BEGIN

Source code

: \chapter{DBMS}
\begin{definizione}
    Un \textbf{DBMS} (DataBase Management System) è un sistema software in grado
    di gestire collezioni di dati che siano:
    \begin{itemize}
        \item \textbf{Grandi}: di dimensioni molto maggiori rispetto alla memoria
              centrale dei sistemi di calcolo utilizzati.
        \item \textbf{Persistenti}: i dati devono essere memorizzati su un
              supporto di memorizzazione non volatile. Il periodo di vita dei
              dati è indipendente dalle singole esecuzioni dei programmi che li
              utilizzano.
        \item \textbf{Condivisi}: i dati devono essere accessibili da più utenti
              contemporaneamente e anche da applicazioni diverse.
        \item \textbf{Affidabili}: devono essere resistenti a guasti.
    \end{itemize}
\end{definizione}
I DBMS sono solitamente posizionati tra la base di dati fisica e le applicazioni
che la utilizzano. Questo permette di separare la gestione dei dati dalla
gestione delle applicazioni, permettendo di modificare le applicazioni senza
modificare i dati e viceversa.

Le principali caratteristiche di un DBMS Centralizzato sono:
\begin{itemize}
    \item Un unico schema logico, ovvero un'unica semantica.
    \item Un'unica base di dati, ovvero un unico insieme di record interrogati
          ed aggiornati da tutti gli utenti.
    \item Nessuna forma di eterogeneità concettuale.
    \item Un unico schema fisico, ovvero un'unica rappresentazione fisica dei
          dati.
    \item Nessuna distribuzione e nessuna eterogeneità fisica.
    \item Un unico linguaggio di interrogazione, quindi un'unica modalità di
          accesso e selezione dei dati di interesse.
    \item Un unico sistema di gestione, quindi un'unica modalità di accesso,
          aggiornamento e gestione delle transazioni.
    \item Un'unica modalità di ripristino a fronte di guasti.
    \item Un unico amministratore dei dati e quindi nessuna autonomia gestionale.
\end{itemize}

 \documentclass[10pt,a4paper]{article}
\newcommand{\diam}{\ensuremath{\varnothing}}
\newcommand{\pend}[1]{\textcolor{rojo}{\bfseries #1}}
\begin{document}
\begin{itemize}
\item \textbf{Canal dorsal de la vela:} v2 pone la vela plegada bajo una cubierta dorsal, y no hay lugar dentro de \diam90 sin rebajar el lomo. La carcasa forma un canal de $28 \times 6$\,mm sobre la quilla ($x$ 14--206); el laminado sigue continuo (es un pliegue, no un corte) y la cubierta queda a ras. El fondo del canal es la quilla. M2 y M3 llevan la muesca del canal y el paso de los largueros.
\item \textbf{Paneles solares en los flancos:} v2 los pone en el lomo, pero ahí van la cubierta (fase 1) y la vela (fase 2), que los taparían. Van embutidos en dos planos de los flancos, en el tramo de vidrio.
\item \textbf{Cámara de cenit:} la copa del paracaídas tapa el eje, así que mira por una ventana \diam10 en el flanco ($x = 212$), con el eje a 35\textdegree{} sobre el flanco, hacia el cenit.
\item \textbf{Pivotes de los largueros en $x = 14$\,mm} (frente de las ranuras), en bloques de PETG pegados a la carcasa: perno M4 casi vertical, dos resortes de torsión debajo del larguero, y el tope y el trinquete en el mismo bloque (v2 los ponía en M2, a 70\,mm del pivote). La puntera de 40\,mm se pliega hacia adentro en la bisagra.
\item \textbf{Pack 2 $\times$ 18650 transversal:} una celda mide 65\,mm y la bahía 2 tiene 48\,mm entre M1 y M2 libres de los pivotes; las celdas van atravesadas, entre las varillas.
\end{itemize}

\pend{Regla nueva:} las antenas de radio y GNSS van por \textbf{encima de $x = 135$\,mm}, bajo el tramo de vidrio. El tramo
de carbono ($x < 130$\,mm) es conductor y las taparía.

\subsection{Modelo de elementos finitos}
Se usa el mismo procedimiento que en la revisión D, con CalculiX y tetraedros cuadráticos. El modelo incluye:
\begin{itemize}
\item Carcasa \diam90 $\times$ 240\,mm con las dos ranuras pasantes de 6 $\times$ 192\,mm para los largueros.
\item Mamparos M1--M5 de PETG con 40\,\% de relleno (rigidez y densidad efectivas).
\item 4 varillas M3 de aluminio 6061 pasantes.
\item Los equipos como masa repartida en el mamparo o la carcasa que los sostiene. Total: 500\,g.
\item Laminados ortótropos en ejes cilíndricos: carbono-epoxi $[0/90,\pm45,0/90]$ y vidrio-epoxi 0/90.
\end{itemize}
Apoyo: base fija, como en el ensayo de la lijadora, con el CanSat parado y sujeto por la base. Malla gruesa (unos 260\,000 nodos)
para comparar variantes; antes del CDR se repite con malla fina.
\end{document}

END

**Exercise instructions:** For each line above that contains the word "essere", copy that line.

**Exercise output:**
        \item \textbf{Persistenti}: i dati devono essere memorizzati su un
        \item \textbf{Condivisi}: i dati devono essere accessibili da più utenti
        \item \textbf{Affidabili}: devono essere resistenti a guasti.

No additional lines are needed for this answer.